Transcribe the lines from the start of the data below through the line with "### Async Actions", word for word and nothing more.
Start of DATASET RECORDS
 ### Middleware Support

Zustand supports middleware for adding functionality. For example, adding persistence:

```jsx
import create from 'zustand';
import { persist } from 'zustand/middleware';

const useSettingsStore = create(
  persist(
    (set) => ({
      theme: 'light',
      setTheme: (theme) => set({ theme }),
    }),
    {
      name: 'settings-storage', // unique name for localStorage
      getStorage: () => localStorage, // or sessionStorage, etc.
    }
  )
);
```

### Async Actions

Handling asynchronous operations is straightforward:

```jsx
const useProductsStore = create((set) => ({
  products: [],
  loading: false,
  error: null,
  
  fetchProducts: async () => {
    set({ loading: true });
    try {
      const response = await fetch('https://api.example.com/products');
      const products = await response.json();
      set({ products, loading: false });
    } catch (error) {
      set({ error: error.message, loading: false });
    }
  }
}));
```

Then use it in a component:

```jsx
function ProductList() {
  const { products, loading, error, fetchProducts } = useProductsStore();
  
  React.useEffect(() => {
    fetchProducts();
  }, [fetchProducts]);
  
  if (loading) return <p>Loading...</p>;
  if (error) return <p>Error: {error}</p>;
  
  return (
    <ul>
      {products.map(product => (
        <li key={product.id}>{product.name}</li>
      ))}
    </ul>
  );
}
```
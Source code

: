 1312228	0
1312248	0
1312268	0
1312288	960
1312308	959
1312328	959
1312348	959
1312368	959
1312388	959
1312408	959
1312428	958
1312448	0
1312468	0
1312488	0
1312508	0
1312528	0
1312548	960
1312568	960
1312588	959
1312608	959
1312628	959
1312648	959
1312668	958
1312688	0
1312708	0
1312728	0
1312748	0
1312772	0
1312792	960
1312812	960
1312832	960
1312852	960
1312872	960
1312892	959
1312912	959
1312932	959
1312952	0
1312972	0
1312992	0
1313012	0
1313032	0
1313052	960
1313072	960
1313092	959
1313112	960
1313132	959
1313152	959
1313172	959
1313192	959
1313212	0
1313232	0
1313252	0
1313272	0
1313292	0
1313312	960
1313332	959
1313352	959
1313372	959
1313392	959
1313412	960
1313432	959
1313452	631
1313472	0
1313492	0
End of DATASET RECORDS
→ REPLY TO THE EXERCISE:
 ### Middleware Support

Zustand supports middleware for adding functionality. For example, adding persistence:

```jsx
import create from 'zustand';
import { persist } from 'zustand/middleware';

const useSettingsStore = create(
  persist(
    (set) => ({
      theme: 'light',
      setTheme: (theme) => set({ theme }),
    }),
    {
      name: 'settings-storage', // unique name for localStorage
      getStorage: () => localStorage, // or sessionStorage, etc.
    }
  )
);
```

### Async Actions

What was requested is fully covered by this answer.